Market timing is hard.  In fact, there are very few strategies that have historically beaten a buy-and-hold (B&H) index strategy.  The simple strategies that do appear to beat buy-and-hold do NOT have a lot of sample size, so they better be logical to you.  As we will show below, there are two simple strategies that do offer above average market returns for an investor historically, but they don’t come around every day.

For reference, the average 10 year annualized return for the S&P 500 has been 6.94% since 1950.  That is our benchmark.

Our timing strategies fall into two camps.  First, buy large declines, a mean reversion strategy predicated on the belief that a decline in prices is a great value opportunity.  Second, only buy when the market is making new highs.  If you look at the table below, you can see that neither strategy by itself is particular effective, or beats B&H until you start using more extreme versions.
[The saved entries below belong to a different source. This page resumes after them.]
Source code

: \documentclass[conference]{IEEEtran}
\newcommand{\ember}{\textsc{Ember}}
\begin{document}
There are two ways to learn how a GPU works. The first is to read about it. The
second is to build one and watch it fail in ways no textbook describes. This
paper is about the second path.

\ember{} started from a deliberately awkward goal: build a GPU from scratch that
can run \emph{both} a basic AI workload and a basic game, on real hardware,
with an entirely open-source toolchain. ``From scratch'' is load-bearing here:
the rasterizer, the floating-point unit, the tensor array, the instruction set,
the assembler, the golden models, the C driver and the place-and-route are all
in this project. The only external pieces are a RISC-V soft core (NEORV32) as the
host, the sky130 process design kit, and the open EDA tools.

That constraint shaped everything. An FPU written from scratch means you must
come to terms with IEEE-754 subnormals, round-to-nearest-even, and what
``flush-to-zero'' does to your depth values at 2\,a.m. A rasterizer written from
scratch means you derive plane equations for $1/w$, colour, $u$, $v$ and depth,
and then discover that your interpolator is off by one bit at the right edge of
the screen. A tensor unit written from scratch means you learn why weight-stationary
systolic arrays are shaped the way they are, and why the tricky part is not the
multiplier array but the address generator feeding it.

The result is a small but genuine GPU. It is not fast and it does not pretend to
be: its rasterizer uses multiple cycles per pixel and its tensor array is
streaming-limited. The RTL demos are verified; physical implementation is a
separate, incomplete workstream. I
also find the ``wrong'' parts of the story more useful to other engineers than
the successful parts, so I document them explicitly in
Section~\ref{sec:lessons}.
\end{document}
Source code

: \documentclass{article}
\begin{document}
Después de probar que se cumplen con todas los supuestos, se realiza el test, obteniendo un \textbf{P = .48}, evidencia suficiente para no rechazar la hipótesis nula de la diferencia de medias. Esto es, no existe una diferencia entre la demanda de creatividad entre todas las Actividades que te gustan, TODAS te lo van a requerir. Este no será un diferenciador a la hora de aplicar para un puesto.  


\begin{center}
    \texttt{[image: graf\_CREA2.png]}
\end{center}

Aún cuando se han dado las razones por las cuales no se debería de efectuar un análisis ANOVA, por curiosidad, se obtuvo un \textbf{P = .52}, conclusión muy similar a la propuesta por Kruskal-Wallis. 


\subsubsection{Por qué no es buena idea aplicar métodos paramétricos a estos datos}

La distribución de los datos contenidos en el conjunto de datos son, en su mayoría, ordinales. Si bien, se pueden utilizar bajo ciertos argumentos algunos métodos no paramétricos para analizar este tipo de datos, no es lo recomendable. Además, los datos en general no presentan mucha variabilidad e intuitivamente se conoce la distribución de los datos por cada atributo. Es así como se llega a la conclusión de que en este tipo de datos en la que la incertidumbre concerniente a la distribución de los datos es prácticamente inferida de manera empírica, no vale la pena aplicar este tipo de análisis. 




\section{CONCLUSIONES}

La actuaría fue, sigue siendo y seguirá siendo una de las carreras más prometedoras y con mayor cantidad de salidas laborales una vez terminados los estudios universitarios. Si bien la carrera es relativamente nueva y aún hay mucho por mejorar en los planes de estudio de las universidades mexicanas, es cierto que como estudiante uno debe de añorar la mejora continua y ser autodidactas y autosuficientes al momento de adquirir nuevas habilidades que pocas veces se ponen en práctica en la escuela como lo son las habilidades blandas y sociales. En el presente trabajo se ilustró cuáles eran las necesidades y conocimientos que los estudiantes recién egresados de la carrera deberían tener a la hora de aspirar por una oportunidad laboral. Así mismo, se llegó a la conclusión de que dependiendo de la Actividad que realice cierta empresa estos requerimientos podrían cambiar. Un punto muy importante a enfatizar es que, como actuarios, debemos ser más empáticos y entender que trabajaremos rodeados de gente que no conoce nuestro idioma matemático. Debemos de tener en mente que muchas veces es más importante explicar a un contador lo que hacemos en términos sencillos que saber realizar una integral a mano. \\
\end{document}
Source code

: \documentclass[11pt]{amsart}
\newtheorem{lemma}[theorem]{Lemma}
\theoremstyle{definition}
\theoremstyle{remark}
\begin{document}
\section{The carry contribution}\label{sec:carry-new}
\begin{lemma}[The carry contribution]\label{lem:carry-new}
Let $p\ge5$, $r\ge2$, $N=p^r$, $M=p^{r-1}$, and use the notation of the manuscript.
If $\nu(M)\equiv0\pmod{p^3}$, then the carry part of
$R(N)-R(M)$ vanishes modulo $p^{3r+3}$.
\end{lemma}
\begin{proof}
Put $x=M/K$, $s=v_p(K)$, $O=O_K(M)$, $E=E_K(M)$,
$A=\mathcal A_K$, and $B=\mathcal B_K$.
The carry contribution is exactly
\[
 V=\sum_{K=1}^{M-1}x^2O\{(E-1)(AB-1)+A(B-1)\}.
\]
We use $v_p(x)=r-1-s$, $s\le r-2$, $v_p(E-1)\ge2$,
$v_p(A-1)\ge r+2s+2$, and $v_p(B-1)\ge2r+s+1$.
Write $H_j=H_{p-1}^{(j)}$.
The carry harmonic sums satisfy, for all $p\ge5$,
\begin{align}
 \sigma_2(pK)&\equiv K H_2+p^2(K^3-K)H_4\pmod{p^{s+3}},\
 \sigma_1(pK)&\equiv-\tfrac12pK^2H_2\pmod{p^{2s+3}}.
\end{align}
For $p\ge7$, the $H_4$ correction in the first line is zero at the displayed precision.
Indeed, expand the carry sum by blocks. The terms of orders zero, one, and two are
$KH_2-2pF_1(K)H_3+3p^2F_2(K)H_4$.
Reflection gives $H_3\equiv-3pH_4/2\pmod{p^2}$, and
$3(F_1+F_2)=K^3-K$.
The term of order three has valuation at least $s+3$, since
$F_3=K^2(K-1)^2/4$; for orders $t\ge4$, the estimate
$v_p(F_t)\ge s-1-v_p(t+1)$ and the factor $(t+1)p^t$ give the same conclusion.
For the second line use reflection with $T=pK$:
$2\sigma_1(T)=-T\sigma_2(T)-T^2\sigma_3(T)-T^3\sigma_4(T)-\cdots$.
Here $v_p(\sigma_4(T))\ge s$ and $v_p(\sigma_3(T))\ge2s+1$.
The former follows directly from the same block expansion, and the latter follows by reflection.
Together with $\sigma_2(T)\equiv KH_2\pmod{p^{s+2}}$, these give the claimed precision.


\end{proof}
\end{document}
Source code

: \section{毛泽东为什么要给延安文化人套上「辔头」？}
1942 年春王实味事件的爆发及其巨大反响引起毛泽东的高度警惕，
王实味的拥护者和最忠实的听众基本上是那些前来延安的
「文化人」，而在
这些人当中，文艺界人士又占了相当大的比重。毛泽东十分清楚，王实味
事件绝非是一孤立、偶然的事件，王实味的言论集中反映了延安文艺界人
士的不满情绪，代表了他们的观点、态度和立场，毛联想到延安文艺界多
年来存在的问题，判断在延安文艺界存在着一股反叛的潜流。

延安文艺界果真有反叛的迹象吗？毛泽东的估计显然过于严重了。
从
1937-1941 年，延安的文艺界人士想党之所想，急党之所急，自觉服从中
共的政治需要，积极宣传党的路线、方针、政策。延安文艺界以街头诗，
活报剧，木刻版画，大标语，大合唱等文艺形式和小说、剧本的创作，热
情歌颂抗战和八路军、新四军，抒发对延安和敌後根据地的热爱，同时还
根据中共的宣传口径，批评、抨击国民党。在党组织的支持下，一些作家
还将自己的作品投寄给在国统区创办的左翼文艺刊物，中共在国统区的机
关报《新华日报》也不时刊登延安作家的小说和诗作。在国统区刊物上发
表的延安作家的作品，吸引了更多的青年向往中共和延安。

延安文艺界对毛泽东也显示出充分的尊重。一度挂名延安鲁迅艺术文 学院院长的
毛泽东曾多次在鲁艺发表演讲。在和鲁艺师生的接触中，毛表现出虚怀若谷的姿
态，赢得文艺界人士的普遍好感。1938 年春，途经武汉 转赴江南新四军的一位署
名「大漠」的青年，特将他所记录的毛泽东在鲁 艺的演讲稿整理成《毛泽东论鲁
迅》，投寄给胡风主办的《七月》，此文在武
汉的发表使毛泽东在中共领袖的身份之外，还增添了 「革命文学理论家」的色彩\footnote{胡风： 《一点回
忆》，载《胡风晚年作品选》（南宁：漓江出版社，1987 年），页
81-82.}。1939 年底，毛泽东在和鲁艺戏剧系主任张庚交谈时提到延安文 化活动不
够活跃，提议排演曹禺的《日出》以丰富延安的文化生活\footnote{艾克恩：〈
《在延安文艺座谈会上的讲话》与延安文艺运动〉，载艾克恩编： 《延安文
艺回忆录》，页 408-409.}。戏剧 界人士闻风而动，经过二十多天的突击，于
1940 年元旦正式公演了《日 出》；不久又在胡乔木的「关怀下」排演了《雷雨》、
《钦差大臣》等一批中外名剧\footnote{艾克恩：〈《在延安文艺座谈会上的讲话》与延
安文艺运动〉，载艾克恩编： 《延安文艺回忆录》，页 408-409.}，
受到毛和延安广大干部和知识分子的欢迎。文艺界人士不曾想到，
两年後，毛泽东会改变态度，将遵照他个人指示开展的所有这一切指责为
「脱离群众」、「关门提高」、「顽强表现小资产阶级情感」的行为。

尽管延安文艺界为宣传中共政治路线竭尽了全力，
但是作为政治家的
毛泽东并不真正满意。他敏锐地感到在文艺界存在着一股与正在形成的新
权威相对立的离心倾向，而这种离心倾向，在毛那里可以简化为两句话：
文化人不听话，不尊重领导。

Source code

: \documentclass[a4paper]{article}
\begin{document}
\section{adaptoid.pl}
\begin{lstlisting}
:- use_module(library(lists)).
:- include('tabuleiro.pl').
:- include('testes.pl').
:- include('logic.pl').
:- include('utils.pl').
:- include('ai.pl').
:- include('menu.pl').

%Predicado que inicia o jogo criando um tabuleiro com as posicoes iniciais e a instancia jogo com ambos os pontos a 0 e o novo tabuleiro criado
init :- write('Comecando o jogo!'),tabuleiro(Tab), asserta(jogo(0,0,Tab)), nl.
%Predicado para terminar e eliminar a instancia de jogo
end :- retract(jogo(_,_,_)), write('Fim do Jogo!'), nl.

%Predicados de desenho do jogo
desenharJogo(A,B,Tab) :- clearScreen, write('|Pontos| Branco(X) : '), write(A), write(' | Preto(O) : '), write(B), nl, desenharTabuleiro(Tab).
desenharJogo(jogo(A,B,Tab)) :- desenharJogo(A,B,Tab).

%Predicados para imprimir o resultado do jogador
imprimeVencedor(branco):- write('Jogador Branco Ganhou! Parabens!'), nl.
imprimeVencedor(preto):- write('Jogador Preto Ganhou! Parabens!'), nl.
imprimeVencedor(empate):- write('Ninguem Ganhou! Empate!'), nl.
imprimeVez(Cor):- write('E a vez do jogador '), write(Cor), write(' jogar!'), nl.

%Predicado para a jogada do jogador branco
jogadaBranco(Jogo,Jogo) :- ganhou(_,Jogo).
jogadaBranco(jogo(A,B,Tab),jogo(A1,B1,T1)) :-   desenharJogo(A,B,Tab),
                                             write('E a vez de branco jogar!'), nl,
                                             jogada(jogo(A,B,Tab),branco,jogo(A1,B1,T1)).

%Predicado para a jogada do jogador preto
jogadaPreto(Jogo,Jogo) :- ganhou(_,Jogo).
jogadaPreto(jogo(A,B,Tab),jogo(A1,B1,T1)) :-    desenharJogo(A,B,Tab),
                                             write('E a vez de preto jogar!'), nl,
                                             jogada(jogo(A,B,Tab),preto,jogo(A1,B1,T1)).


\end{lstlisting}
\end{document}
Buying the stock market when it is making all-time highs produces inferior returns relative to buy-and-hold.  It works only if the market has NOT made an all-time highs in the prior year.  But since 1950 this set of conditions has only occurred 13 times.  That said, this strategy has produced 94 basis point of excess return over B&H.  It’s also somewhat logical when you consider supply and demand.  If the market just starts making new highs after a prolonged period of sideways or downward movement, there are enough people who still have not bought in yet.  There remains some market capacity to discount future positive events.  Not everyone is bullish yet.   It also is a strategy that means you are not likely to invest right before financial Armageddon, though there is obviously no guarantee.

By contrast, buying declines in the market has worked only when you get really large declines.  If the market declines 25% or 35%, you do not beat buy-and-hold.  Buying any of the 52 days that the S&P 500 declined more than -45%, has produced 10 year returns that are only 11 basis points better than B&H.  Its only if you bought on the 4 days in the last 7 decades that the market declined more than -47.5% that you really do much better than buy-and-hold.  That’s once every 17.5 years, so be prepared to keep your powder dry a long time.   This strategy also needs to come with the caveat that the few times it doesn’t work can be painful.  Using this in Japan in the 1990s or in the US during the 1930s would not have worked.  Markets don’t always mean-revert.  Just because something has gone down -47.5% does not mean it can go down another 50% or more.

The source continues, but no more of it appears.